Genetic makeup has been identified as a key factor leading to the development of sepsis, a systemic inflammatory reaction that occurs during infection. Sepsis is considered severe when associated with organ dysfunction.
In humans, multiple copies of some genes can occur and these multiple copies vary greatly among individuals. Large scale copy number variations (CNVs) were recently identified throughout the entire human genome. CNVs affect gene expression and patient response characteristics by altering the number of copies of a gene present in a cell or nucleus. This affect on gene dosage can cause disease or present risk to the development of complex traits.
“CNVs constitute a major source of inter-individual genetic variation and might represent a major factor in the cause of complex traits such as response to infection and sepsis,” said XiangMing Fang, MD, of the Department of Anesthesiology, the First Affiliated Hospital, School of Medicine at Zhejian University in Hangzhou, China. “It is believed that detection of both CNVs and conventional genetic marker single nucleotide polymorphisms (SNPs) will provide deep insight into the genetic and immune mechanism underlying sepsis.”
Another consideration for genetic risk of sepsis involves one group of white blood cells, neutrophils.

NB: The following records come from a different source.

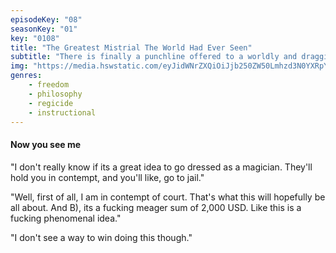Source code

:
 ```yaml
---
episodeKey: "08"
seasonKey: "01"
key: "0108"
title: "The Greatest Mistrial The World Had Ever Seen"
subtitle: "There is finally a punchline offered to a worldly and dragging joke; The American Judicial System"
img: "https://media.hswstatic.com/eyJidWNrZXQiOiJjb250ZW50Lmhzd3N0YXRpYy5jb20iLCJrZXkiOiJnaWZcL3NpbXBzb25zLW9yaWcuanBnIiwiZWRpdHMiOnsicmVzaXplIjp7IndpZHRoIjoiMTIwMCJ9fX0="
genres: 
    - freedom
    - philosophy
    - regicide
    - instructional
---
```


#### Now you see me

"I don't really know if its a great idea to go dressed as a magician. They'll hold you in contempt, and you'll like, go to jail."

"Well, first of all, I am in contempt of court. That's what this will hopefully be all about. And B), its a fucking meager sum of 2,000 USD. Like this is a fucking phenomenal idea."

"I don't see a way to win doing this though."
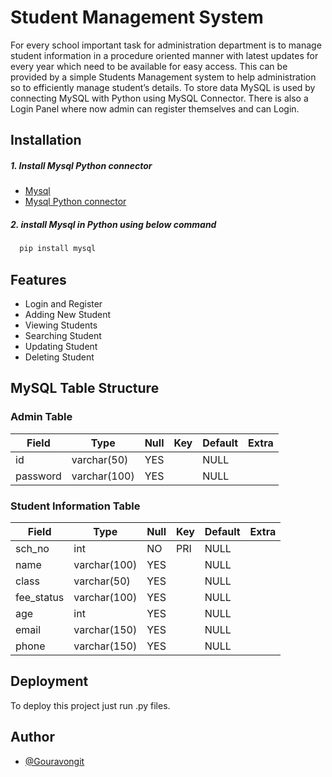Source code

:
# Student Management System

For every school important task for administration department is to manage student information in a procedure oriented manner with latest updates for every year which need to be available for easy access. This can be provided by a simple Students Management system to help administration so to efficiently manage student’s details. To store data MySQL is used by connecting MySQL with Python using MySQL Connector. There is also a Login Panel where now admin can register themselves and can Login.

## Installation

##### 1. Install Mysql Python connector 

- [Mysql](https://dev.mysql.com/downloads/mysql/)
- [Mysql Python connector](https://dev.mysql.com/downloads/connector/python/)
 
##### 2. install Mysql in Python using below command
  ```bash
    pip install mysql
  ```
    
## Features
- Login and Register
- Adding New Student
- Viewing Students
- Searching Student
- Updating Student
- Deleting Student
  
## MySQL Table Structure


### Admin Table

| Field    | Type         | Null | Key | Default | Extra |
|----------|--------------|------|-----|---------|-------|
| id       | varchar(50)  | YES  |     | NULL    |       |
| password | varchar(100) | YES  |     | NULL    |       |
 


### Student Information Table

| Field      | Type         | Null | Key | Default | Extra |
|------------|--------------|------|-----|---------|-------|
| sch_no     | int          | NO   | PRI | NULL    |       |
| name       | varchar(100) | YES  |     | NULL    |       |
| class      | varchar(50)  | YES  |     | NULL    |       |
| fee_status | varchar(100) | YES  |     | NULL    |       |
| age        | int          | YES  |     | NULL    |       |
| email      | varchar(150) | YES  |     | NULL    |       |
| phone      | varchar(150) | YES  |     | NULL    |       |


## Deployment

To deploy this project just run .py files.



  
## Author

- [@Gouravongit](https://github.com/GouravOngit)

  
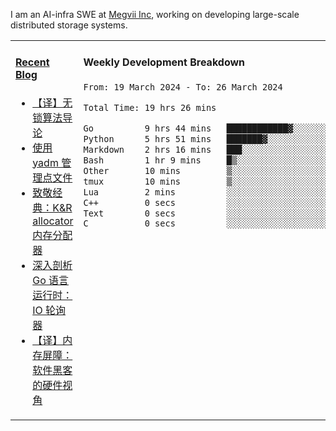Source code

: I am an AI-infra SWE at [Megvii Inc](https://en.megvii.com/), working on developing large-scale distributed storage systems.

<table width="960px">
<tr>
<td valign="top" width="50%">

#### <a href="https://www.kongjun18.me" target="_blank">Recent Blog</a>

<!-- BLOG-POST-LIST:START -->
- [【译】无锁算法导论](https://kongjun18.github.io/posts/2023/07/14/)
- [使用 yadm 管理点文件](https://kongjun18.github.io/posts/2023/04/07/)
- [致敬经典：K&amp;R allocator 内存分配器](https://kongjun18.github.io/posts/2022/12/12/)
- [深入剖析 Go 语言运行时：IO 轮询器](https://kongjun18.github.io/posts/2022/11/21/)
- [【译】内存屏障：软件黑客的硬件视角](https://kongjun18.github.io/posts/2022/11/03/)
<!-- BLOG-POST-LIST:END -->

</td>
<td valign="top" width="50%">

#### Weekly Development Breakdown

<!--START_SECTION:waka-->

```txt
From: 19 March 2024 - To: 26 March 2024

Total Time: 19 hrs 26 mins

Go          9 hrs 44 mins   ████████████▓░░░░░░░░░░░░   50.12 %
Python      5 hrs 51 mins   ███████▓░░░░░░░░░░░░░░░░░   30.12 %
Markdown    2 hrs 16 mins   ███░░░░░░░░░░░░░░░░░░░░░░   11.70 %
Bash        1 hr 9 mins     █▒░░░░░░░░░░░░░░░░░░░░░░░   05.93 %
Other       10 mins         ▒░░░░░░░░░░░░░░░░░░░░░░░░   00.93 %
tmux        10 mins         ▒░░░░░░░░░░░░░░░░░░░░░░░░   00.88 %
Lua         2 mins          ░░░░░░░░░░░░░░░░░░░░░░░░░   00.24 %
C++         0 secs          ░░░░░░░░░░░░░░░░░░░░░░░░░   00.02 %
Text        0 secs          ░░░░░░░░░░░░░░░░░░░░░░░░░   00.02 %
C           0 secs          ░░░░░░░░░░░░░░░░░░░░░░░░░   00.02 %
```

<!--END_SECTION:waka-->
</td>
</tr>

</table>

They are the body’s first line of defense against infection, migrating to an infection site to engulf and kill microbes. Due to neutrophil activation during sepsis, the levels of neutrophil peptides 1-3 are greatly increased in the blood of patients with the disease., These peptides play an important role in infectious and inflammatory diseases.

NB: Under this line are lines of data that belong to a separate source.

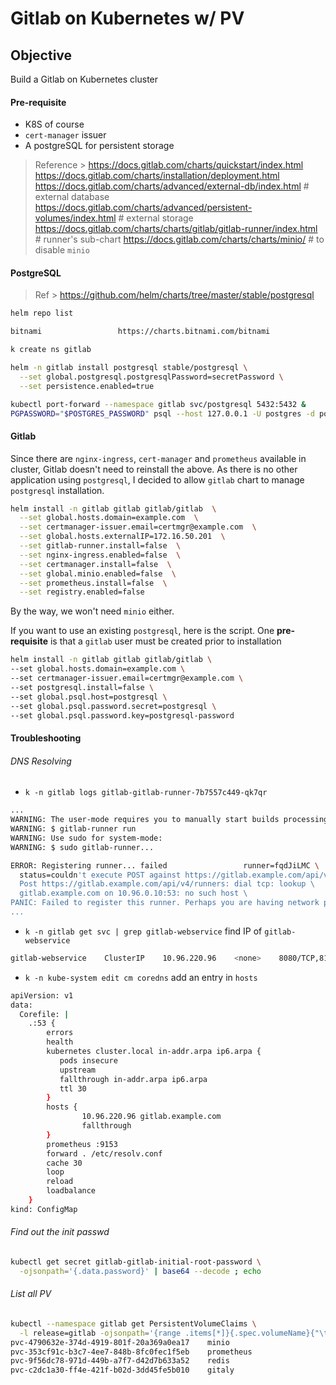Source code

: # Gitlab on Kubernetes w/ PV

## Objective

Build a Gitlab on Kubernetes cluster

#### Pre-requisite

- K8S of course
- `cert-manager` issuer
- A postgreSQL for persistent storage

> Reference >
> https://docs.gitlab.com/charts/quickstart/index.html
> https://docs.gitlab.com/charts/installation/deployment.html
> https://docs.gitlab.com/charts/advanced/external-db/index.html    # external database
> https://docs.gitlab.com/charts/advanced/persistent-volumes/index.html    # external storage
> https://docs.gitlab.com/charts/charts/gitlab/gitlab-runner/index.html    # runner's sub-chart
> https://docs.gitlab.com/charts/charts/minio/    # to disable `minio`

#### PostgreSQL

> Ref > https://github.com/helm/charts/tree/master/stable/postgresql

```sh
helm repo list

bitnami             	https://charts.bitnami.com/bitnami
```

```sh
k create ns gitlab

helm -n gitlab install postgresql stable/postgresql \
  --set global.postgresql.postgresqlPassword=secretPassword \
  --set persistence.enabled=true
```

```sh
kubectl port-forward --namespace gitlab svc/postgresql 5432:5432 &
PGPASSWORD="$POSTGRES_PASSWORD" psql --host 127.0.0.1 -U postgres -d postgres -p 5432
```

#### Gitlab


Since there are `nginx-ingress`, `cert-manager` and `prometheus` available in cluster, Gitlab doesn't need to reinstall the above. As there is no other application using `postgresql`, I decided to allow `gitlab` chart to manage `postgresql` installation.


```sh
helm install -n gitlab gitlab gitlab/gitlab  \
  --set global.hosts.domain=example.com  \
  --set certmanager-issuer.email=certmgr@example.com  \
  --set global.hosts.externalIP=172.16.50.201  \
  --set gitlab-runner.install=false  \
  --set nginx-ingress.enabled=false  \
  --set certmanager.install=false  \
  --set global.minio.enabled=false  \
  --set prometheus.install=false  \
  --set registry.enabled=false
```


By the way, we won't need `minio` either.

If you want to use an existing `postgresql`, here is the script. One **pre-requisite** is that a `gitlab` user must be created prior to installation

```sh
helm install -n gitlab gitlab gitlab/gitlab \
--set global.hosts.domain=example.com \
--set certmanager-issuer.email=certmgr@example.com \
--set postgresql.install=false \
--set global.psql.host=postgresql \
--set global.psql.password.secret=postgresql \
--set global.psql.password.key=postgresql-password  
```

#### Troubleshooting

###### DNS Resolving

- `k -n gitlab logs gitlab-gitlab-runner-7b7557c449-qk7qr`

```sh
...
WARNING: The user-mode requires you to manually start builds processing:
WARNING: $ gitlab-runner run                       
WARNING: Use sudo for system-mode:                 
WARNING: $ sudo gitlab-runner...                   

ERROR: Registering runner... failed                 runner=fqdJiLMC \
  status=couldn't execute POST against https://gitlab.example.com/api/v4/runners: \
  Post https://gitlab.example.com/api/v4/runners: dial tcp: lookup \
  gitlab.example.com on 10.96.0.10:53: no such host \  
PANIC: Failed to register this runner. Perhaps you are having network problems
...
```

- `k -n gitlab get svc | grep gitlab-webservice` find IP of `gitlab-webservice`

```sh
gitlab-webservice    ClusterIP    10.96.220.96    <none>    8080/TCP,8181/TCP    16h
```

- `k -n kube-system edit cm coredns` add an entry in `hosts`

```sh
apiVersion: v1
data:
  Corefile: |
    .:53 {
        errors
        health
        kubernetes cluster.local in-addr.arpa ip6.arpa {
           pods insecure
           upstream
           fallthrough in-addr.arpa ip6.arpa
           ttl 30
        }
        hosts {
                10.96.220.96 gitlab.example.com
                fallthrough
        }
        prometheus :9153
        forward . /etc/resolv.conf
        cache 30
        loop
        reload
        loadbalance
    }
kind: ConfigMap
```

###### Find out the init passwd

```sh
kubectl get secret gitlab-gitlab-initial-root-password \
  -ojsonpath='{.data.password}' | base64 --decode ; echo
```

###### List all PV

```sh
kubectl --namespace gitlab get PersistentVolumeClaims \
  -l release=gitlab -ojsonpath='{range .items[*]}{.spec.volumeName}{"\t"}{.metadata.labels.app}{"\n"}{end}'
pvc-4790632e-374d-4919-801f-20a369a0ea17	minio
pvc-353cf91c-b3c7-4ee7-848b-8fc0fec1f5eb	prometheus
pvc-9f56dc78-971d-449b-a7f7-d42d7b633a52	redis
pvc-c2dc1a30-ff4e-421f-b02d-3dd45fe5b010	gitaly
```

The genes encoding human neutrophil peptides 1-3, (DEFA1/DEFA3) exhibit CNVs. Dr. Fang and colleagues set out to determine whether DEFA1/DEFA3 CNVs was related to patient susceptibility to infection induced by complications such as severe sepsis.
The team found that the genotype DEFA1/DEFA3 with >8 copies was more frequent in patients with severe sepsis than in the control group (55.9 percent vs. 31.3 percent). The established association between the genotype and severe sepsis was replicated in the second age and gender matched case controlled cohort.

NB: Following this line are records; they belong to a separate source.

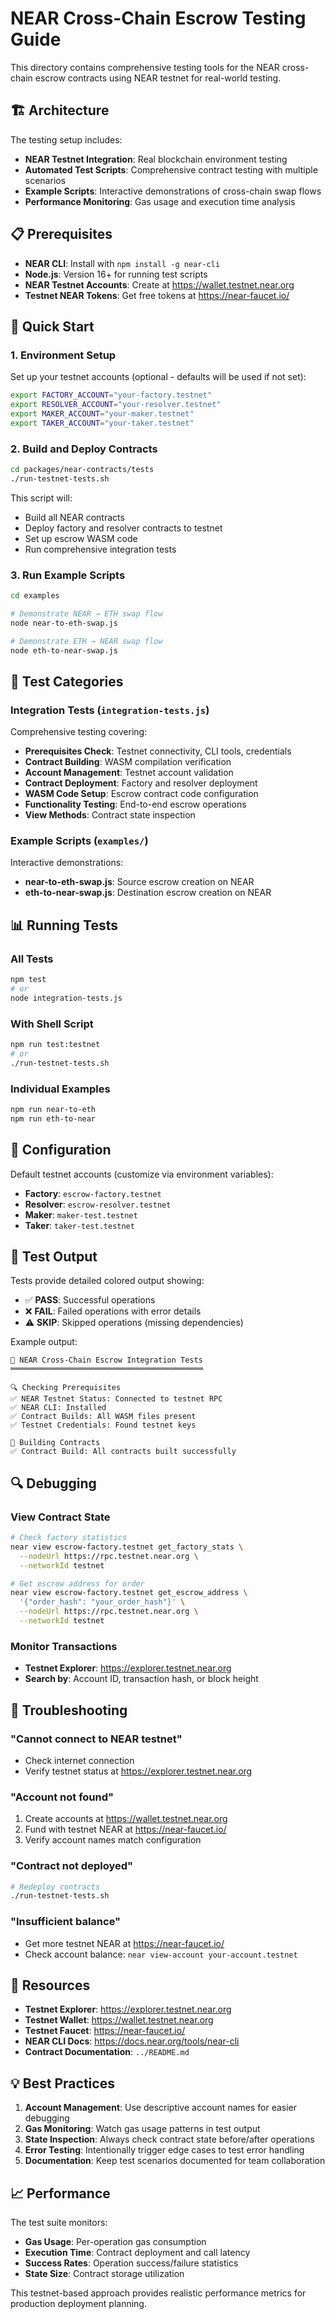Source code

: # NEAR Cross-Chain Escrow Testing Guide

This directory contains comprehensive testing tools for the NEAR cross-chain escrow contracts using NEAR testnet for real-world testing.

## 🏗️ Architecture

The testing setup includes:

- **NEAR Testnet Integration**: Real blockchain environment testing
- **Automated Test Scripts**: Comprehensive contract testing with multiple scenarios  
- **Example Scripts**: Interactive demonstrations of cross-chain swap flows
- **Performance Monitoring**: Gas usage and execution time analysis

## 📋 Prerequisites

- **NEAR CLI**: Install with `npm install -g near-cli`
- **Node.js**: Version 16+ for running test scripts
- **NEAR Testnet Accounts**: Create at https://wallet.testnet.near.org
- **Testnet NEAR Tokens**: Get free tokens at https://near-faucet.io/

## 🚀 Quick Start

### 1. Environment Setup

Set up your testnet accounts (optional - defaults will be used if not set):

```bash
export FACTORY_ACCOUNT="your-factory.testnet"
export RESOLVER_ACCOUNT="your-resolver.testnet" 
export MAKER_ACCOUNT="your-maker.testnet"
export TAKER_ACCOUNT="your-taker.testnet"
```

### 2. Build and Deploy Contracts

```bash
cd packages/near-contracts/tests
./run-testnet-tests.sh
```

This script will:
- Build all NEAR contracts
- Deploy factory and resolver contracts to testnet
- Set up escrow WASM code
- Run comprehensive integration tests

### 3. Run Example Scripts

```bash
cd examples

# Demonstrate NEAR → ETH swap flow
node near-to-eth-swap.js

# Demonstrate ETH → NEAR swap flow  
node eth-to-near-swap.js
```

## 🧪 Test Categories

### Integration Tests (`integration-tests.js`)

Comprehensive testing covering:

- **Prerequisites Check**: Testnet connectivity, CLI tools, credentials
- **Contract Building**: WASM compilation verification
- **Account Management**: Testnet account validation
- **Contract Deployment**: Factory and resolver deployment
- **WASM Code Setup**: Escrow contract code configuration
- **Functionality Testing**: End-to-end escrow operations
- **View Methods**: Contract state inspection

### Example Scripts (`examples/`)

Interactive demonstrations:

- **near-to-eth-swap.js**: Source escrow creation on NEAR
- **eth-to-near-swap.js**: Destination escrow creation on NEAR

## 📊 Running Tests

### All Tests
```bash
npm test
# or
node integration-tests.js
```

### With Shell Script
```bash
npm run test:testnet
# or  
./run-testnet-tests.sh
```

### Individual Examples
```bash
npm run near-to-eth
npm run eth-to-near
```

## 🔧 Configuration

Default testnet accounts (customize via environment variables):

- **Factory**: `escrow-factory.testnet` 
- **Resolver**: `escrow-resolver.testnet`
- **Maker**: `maker-test.testnet`
- **Taker**: `taker-test.testnet`

## 📝 Test Output

Tests provide detailed colored output showing:

- ✅ **PASS**: Successful operations
- ❌ **FAIL**: Failed operations with error details
- ⚠️ **SKIP**: Skipped operations (missing dependencies)

Example output:
```
🧪 NEAR Cross-Chain Escrow Integration Tests
═══════════════════════════════════════════

🔍 Checking Prerequisites
✅ NEAR Testnet Status: Connected to testnet RPC
✅ NEAR CLI: Installed
✅ Contract Builds: All WASM files present
✅ Testnet Credentials: Found testnet keys

🔨 Building Contracts
✅ Contract Build: All contracts built successfully
```

## 🔍 Debugging

### View Contract State

```bash
# Check factory statistics
near view escrow-factory.testnet get_factory_stats \
  --nodeUrl https://rpc.testnet.near.org \
  --networkId testnet

# Get escrow address for order
near view escrow-factory.testnet get_escrow_address \
  '{"order_hash": "your_order_hash"}' \
  --nodeUrl https://rpc.testnet.near.org \
  --networkId testnet
```

### Monitor Transactions

- **Testnet Explorer**: https://explorer.testnet.near.org
- **Search by**: Account ID, transaction hash, or block height

## 🚨 Troubleshooting

### "Cannot connect to NEAR testnet"
- Check internet connection
- Verify testnet status at https://explorer.testnet.near.org

### "Account not found"
1. Create accounts at https://wallet.testnet.near.org
2. Fund with testnet NEAR at https://near-faucet.io/
3. Verify account names match configuration

### "Contract not deployed"
```bash
# Redeploy contracts
./run-testnet-tests.sh
```

### "Insufficient balance"
- Get more testnet NEAR at https://near-faucet.io/
- Check account balance: `near view-account your-account.testnet`

## 🔗 Resources

- **Testnet Explorer**: https://explorer.testnet.near.org
- **Testnet Wallet**: https://wallet.testnet.near.org  
- **Testnet Faucet**: https://near-faucet.io/
- **NEAR CLI Docs**: https://docs.near.org/tools/near-cli
- **Contract Documentation**: `../README.md`

## 💡 Best Practices

1. **Account Management**: Use descriptive account names for easier debugging
2. **Gas Monitoring**: Watch gas usage patterns in test output
3. **State Inspection**: Always check contract state before/after operations
4. **Error Testing**: Intentionally trigger edge cases to test error handling
5. **Documentation**: Keep test scenarios documented for team collaboration

## 📈 Performance

The test suite monitors:

- **Gas Usage**: Per-operation gas consumption
- **Execution Time**: Contract deployment and call latency  
- **Success Rates**: Operation success/failure statistics
- **State Size**: Contract storage utilization

This testnet-based approach provides realistic performance metrics for production deployment planning.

Researchers concluded that DEFA1/DEFA3 is an important genetic component participating in the immune response to severe sepsis as a higher copy number of DEFA1/DEFA3 (>8 copies) is significantly associated with risk of severe sepsis.
“This study is the first to demonstrate that CNVs, within DEFA1/DEFA3 contribute significantly to susceptibility to severe sepsis,” said Fang. “This finding may help to identify patients at high risk for predisposition to severe sepsis so that preventive interventions and personalized therapy can be implemented.”